- Born: September 13, 1939 (age 86) Brooklyn, New York, US
- Education: The High School of Music & Art Skowhegan School of Painting and Sculpture Cooper Union Berlin Academy University of Pennsylvania
- Known for: Painting
- Movement: Social realism
- Children: Christian Witkin
- Family: (twin brother) Joel Peter Witkin
- Awards: Pulitzer Traveling Fellowship Guggenheim Fellowship

= Jerome Witkin =

American painter

Jerome Witkin (born September 13, 1939) is an American figurative artist whose paintings deal with political, social and cultural themes, along with serious portraiture that melds the sitter's social position with a speaking likeness that reveals inner character. Witkin has been succinctly characterized as "a virtuoso figurative painter whose work mixes elements of the old masters, social realism and Abstract Expressionism ..."

==Biography==
Witkin was born in Brooklyn, New York, the twin brother of photographer Joel Peter Witkin. At fourteen he entered The High School of Music & Art in New York, and subsequently studied at the Skowhegan School of Painting and Sculpture, Cooper Union, the Berlin Academy, and the University of Pennsylvania. A Pulitzer Traveling Fellowship enabled him to travel, study and further develop in Europe.

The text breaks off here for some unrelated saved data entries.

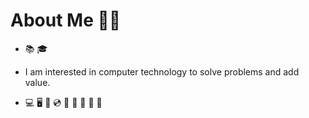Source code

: # About Me 🎩✨
- :books: :mortar_board:
- I am interested in computer technology to solve problems and add value.

- 💻
🖥️
:floppy_disk:
:cd:
:minidisc:
:vhs:
:satellite:
:microscope:
:telescope:

<!---
MEBZMasondo/MEBZMasondo is a ✨ special ✨ repository because its `README.md` (this file) appears on your GitHub profile.
You can click the Preview link to take a look at your changes.
--->
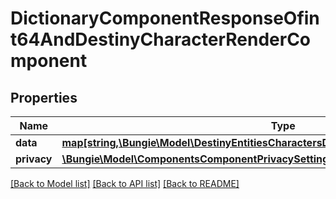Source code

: # DictionaryComponentResponseOfint64AndDestinyCharacterRenderComponent

## Properties
Name | Type | Description | Notes
------------ | ------------- | ------------- | -------------
**data** | [**map[string,\Bungie\Model\DestinyEntitiesCharactersDestinyCharacterRenderComponent]**](DestinyEntitiesCharactersDestinyCharacterRenderComponent.md) |  | [optional] 
**privacy** | [**\Bungie\Model\ComponentsComponentPrivacySetting**](ComponentsComponentPrivacySetting.md) |  | [optional] 

[[Back to Model list]](../README.md#documentation-for-models) [[Back to API list]](../README.md#documentation-for-api-endpoints) [[Back to README]](../README.md)


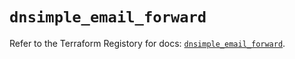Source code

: # `dnsimple_email_forward`

Refer to the Terraform Registory for docs: [`dnsimple_email_forward`](https://www.terraform.io/docs/providers/dnsimple/r/email_forward).
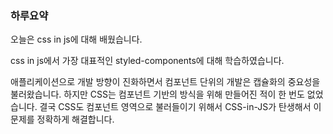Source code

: ### 하루요약
오늘은 css in js에 대해 배웠습니다.

css in js에서 가장 대표적인 styled-components에 대해 학습하였습니다.

애플리케이션으로 개발 방향이 진화하면서 컴포넌트 단위의 개발은 캡슐화의 중요성을 불러왔습니다. 
하지만 CSS는 컴포넌트 기반의 방식을 위해 만들어진 적이 한 번도 없었습니다. 
결국 CSS도 컴포넌트 영역으로 불러들이기 위해서 CSS-in-JS가 탄생해서 이 문제를 정확하게 해결합니다.

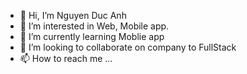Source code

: - 👋 Hi, I’m Nguyen Duc Anh
- 👀 I’m interested in Web, Mobile app.
- 🌱 I’m currently learning Moblie app
- 💞️ I’m looking to collaborate on company to FullStack
- 📫 How to reach me ...

<!---
anhnganh/anhnganh is a ✨ special ✨ repository because its `README.md` (this file) appears on your GitHub profile.
You can click the Preview link to take a look at your changes.
--->
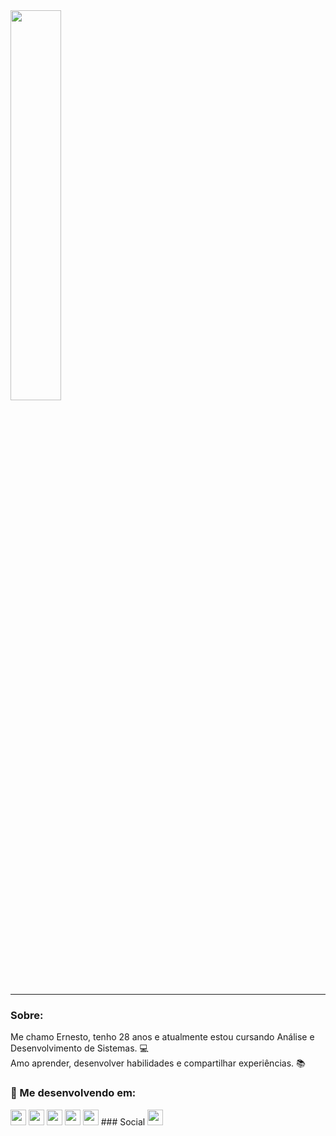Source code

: <div align="left">
<img src="https://github.com/nestto/nestto/assets/125527244/a3c70ff7-c320-4cd4-8609-9a1186cfc75e" width="40%"> 
<hr>

### Sobre:
Me chamo Ernesto, tenho 28 anos e atualmente estou cursando Análise e Desenvolvimento de Sistemas. 💻 <br>
Amo aprender, desenvolver habilidades e compartilhar experiências. 📚
</div>

### 🌱 Me desenvolvendo em:
<div>
<img src="https://img.shields.io/badge/HTML-e44d26?style=for-the-badge&logo=html5&logoColor=ffffff" height="25px">  
<img src="https://img.shields.io/badge/css-039be5?style=for-the-badge&logo=css3&logoColor=ffffff" height="25px">
<img src="https://img.shields.io/badge/JavaScript-F7DF1E?style=for-the-badge&logo=javascript&logoColor=black" height="25px">
<img src="https://img.shields.io/badge/Python-3776AB?style=for-the-badge&logo=python&logoColor=white" height="25px">
<img src="https://img.shields.io/badge/Spring%20boot-0000?style=for-the-badge&logo=spring-boot&logoColor=white" height="25px">
### Social
<a href="https://www.linkedin.com/in/ernestosvidaurre/" target="_blank"><img src="https://img.shields.io/badge/-LinkedIn-%230077B5?style=for-the-badge&logo=linkedin&logoColor=white" height="25px" target="_blank"></a>
</div>

<!--
**nestto/nestto** is a ✨ _special_ ✨ repository because its `README.md` (this file) appears on your GitHub profile.

Here are some ideas to get you started:

- 🔭 I’m currently working on ...
- 🌱 I’m currently learning ...
- 👯 I’m looking to collaborate on ...
- 🤔 I’m looking for help with ...
- 💬 Ask me about ...
- 📫 How to reach me: ...
- 😄 Pronouns: ...
- ⚡ Fun fact: ...
-->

After his return to the United States, Witkin received a Guggenheim Fellowship, began exhibiting at galleries in New York and joined the faculty of the Maryland Institute College of Art. He later taught at Manchester School of Art in England, and then the Moore College of Art. In 1971, he became a professor of art at Syracuse University.

==Artwork==
Witkin's work can be thought of as an interrelationship of three bold explorations:
1. The creation of realistic pictorial form with painterly gestures strongly influenced by his desire to absorb and surmount abstract expressionism. As such, his brush strokes and constructed forms are highly original and worthy of study in themselves.
2. The deep implications of the death of his father, which induced Witkin to explore mortality and the underlying reality of personal and social relationships, which is evident in his portraits and the characterizations in his narrative work.
3. Visually complex "realist" denunciations of major human rights issues as embodied in themes of torture, assassination, AIDS, and the Holocaust. While significant elements of the global contemporary art scene seems fascinated with the relationship between art and fashion, Witkin worked on his Holocaust series for twenty three years, never rushing this serious exploration of the characters perpetrating and victimized by this horror.

While his paintings reference the work of the old masters, social realism, and abstract expressionism, Witkin, in a self-deprecating manner, refers to himself as a "cornball humanist". In a fuller explanation of his motivation, Witkin has emphasized, "If this society continues to the next two thousand years, people will be looking at the twentieth century and saying, 'What did artists do about the strange goings-on?'"

Witkin's work is included in the permanent collections of the Metropolitan Museum of Art, the Uffizi, the Cleveland Museum of Art, and the Hirshhorn Museum.

==Personal life==
Witkin is the father of photographer Christian Witkin.